I was charmed when as a young student I watched one of my physics professors, the late Harold Daw, work a problem with dimensional analysis. The result *appeared as if by magic without the effort of constructing a model*, solving a differential equation, or applying boundary conditions. But the inspiration of the moment did not, until many years later, bear fruit. In the meantime my acquaintance with this important tool remained partial and superficial. Dimensional analysis seemed to promise more than it could deliver. (Lemons 2017, ix, emphasis added)

Dimensional analysis has charmed and disappointed others as well…. The problem for teachers and students is that … [t]he mathematics required for its application is quite elementary — of the kind one learns in a good high school course — and its foundational principle is essentially a more precise version of the rule against “adding apples and oranges.” Yet the successful application of dimensional analysis *requires physical intuition — an intuition that develops only slowly with the experience of modeling* and manipulating physical variables. (Lemons 2017, Preface ix, emphasis added)**A Mistake to Avoid**

A model of a state or process incorporates certain idealizations and simplifications. Skill and judgement are required to decide which quantities are needed to describe the state or process and what idealizations and simplifications should be incorporated. Similar skill and judgement are required in dimensional analysis, for the *analysis* in dimensional *analysis* is the analysis of a *model*. And the model we adopt in a dimensional analysis is determined by the dimensional analysis variables and constants we adopt and the dimensions in terms of which they are expressed. (….) While a certain part of dimensional analysis reduces to the algorithmic, no algorithm helps us answer [certain physical questions]. Rather, our answers define the state or process we describe and the model we adopt. We will, on occasion, make mistakes. (Lemons 2017, 11, emphasis original)

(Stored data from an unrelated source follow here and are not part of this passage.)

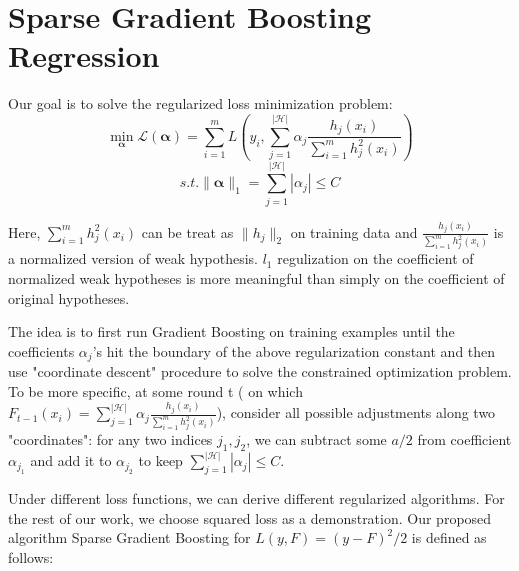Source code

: \documentclass{article} %
\begin{document}
\section{Sparse Gradient Boosting Regression}
Our goal is to solve the regularized loss minimization problem:
\[\min_{\boldsymbol\alpha} \mathcal{L}(\boldsymbol\alpha) = \sum_{i=1}^m L(y_i ,  \sum_{j=1}^{|\mathcal{H}|} \alpha_j \frac {h_j(x_i)}{\sum_{i=1}^{m}h_j^2(x_i)})\]
\[ s.t. \|\boldsymbol\alpha\|_1 = \sum_{j=1}^{|\mathcal{H}|} |\alpha_j|\leq C\]

Here, $\sum_{i=1}^{m}h_j^2(x_i)$ can be treat as $\|h_j\|_2$ on training data and $\frac {h_j(x_i)}{\sum_{i=1}^{m}h_j^2(x_i)}$ is a normalized version of weak hypothesis. $l_1$ regulization on the coefficient of
normalized weak hypotheses is more meaningful than simply on the coefficient of original hypotheses.

The idea is to first run Gradient Boosting on training examples until the coefficients $\alpha_j$'s hit the boundary of the above regularization constant and then use  "coordinate descent" procedure to solve  the constrained optimization problem. To be more specific, at some round t  ( on which $F_{t-1}(x_i)=\sum_{j=1}^{|\mathcal{H}|}\alpha_j \frac{h_j(x_i)}{\sum_{i=1}^{m}h_j^2(x_i)}$), consider all possible adjustments along two "coordinates": for any two indices $j_1, j_2$, we can subtract some $a/2$ from coefficient  $\alpha_{j_1}$ and add it to $\alpha_{j_2}$ to keep $\sum_{j=1}^{|\mathcal{H}|} |\alpha_j|\leq C$.

Under different loss functions, we can derive different regularized algorithms. For the rest of our work, we choose squared loss as a demonstration. Our proposed algorithm Sparse Gradient Boosting for $L(y,F)=(y-F)^2/2$ is defined as follows:
\end{document}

Dimensional analysis makes it possible to analyze in a systematic way dimensional relationships between *physical quantities defining a model* (Higham 2015, 90-91, emphasis added). Dimensional analysis is a clever strategy for extracting knowledge from a remarkably simple idea, nicely stated by Richardson[,] “… that phenomena go their way independently of the units whereby we measure them.” *Within its limits*, it works excellently, and makes possible astonishing economies in effort. *The limits are soon reached, and beyond them it cannot help*. In that it is like a *specialized tool in carpentry* or cooking or agriculture, like the water-driven husking mill … which husks rice elegantly and admirably but cannot do anything else. (Palmer 2015, v, emphasis added)

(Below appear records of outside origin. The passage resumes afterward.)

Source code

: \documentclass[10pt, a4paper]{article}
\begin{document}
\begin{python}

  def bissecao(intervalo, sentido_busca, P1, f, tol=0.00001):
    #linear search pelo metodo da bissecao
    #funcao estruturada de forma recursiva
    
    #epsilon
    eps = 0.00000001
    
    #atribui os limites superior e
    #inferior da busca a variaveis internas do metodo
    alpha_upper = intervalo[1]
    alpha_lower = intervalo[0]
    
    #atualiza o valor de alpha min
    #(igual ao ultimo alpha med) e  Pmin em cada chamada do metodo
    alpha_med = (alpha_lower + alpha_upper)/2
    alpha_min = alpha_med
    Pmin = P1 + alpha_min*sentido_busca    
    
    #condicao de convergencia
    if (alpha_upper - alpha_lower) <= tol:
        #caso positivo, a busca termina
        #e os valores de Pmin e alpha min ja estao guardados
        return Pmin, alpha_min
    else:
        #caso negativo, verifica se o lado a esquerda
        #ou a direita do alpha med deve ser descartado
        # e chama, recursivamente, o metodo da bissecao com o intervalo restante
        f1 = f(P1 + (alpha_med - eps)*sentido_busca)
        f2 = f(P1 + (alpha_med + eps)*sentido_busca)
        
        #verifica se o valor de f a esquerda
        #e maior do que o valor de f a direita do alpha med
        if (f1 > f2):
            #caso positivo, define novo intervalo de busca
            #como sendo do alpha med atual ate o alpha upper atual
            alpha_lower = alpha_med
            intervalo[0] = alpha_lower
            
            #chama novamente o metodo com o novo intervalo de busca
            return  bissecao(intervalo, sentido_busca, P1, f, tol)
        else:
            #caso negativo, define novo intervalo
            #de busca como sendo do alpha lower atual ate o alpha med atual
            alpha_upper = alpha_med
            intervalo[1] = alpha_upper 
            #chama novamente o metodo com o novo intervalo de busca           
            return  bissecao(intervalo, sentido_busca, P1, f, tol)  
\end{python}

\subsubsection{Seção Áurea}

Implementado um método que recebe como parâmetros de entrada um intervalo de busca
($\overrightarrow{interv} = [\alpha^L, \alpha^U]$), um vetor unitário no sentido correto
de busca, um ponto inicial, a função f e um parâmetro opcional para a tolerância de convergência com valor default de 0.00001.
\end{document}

Physical (material) *things* have quantitative relationships that are measurable. A *dimensional model* uses a number of dimensional variables (physical variables) and constants that describe the model. Dimensional analysis is not a straightforward task for it requires skill and judgment — the same kind of skill and judgment needed to construct a model of a physical state or process. Add the complexity of *open social systems* and this requires even more skill and judgment.

So the legitimate questions arise when confronted with human social systems—such as economics is by its very nature—to what extent can mathematical models capture the true underlying causes of changes in economic behaviour?

When we become charmed by our mathematical tools, and fail to recognize there limitations, there range of validity, we become slaves to our tools rather than masters of them.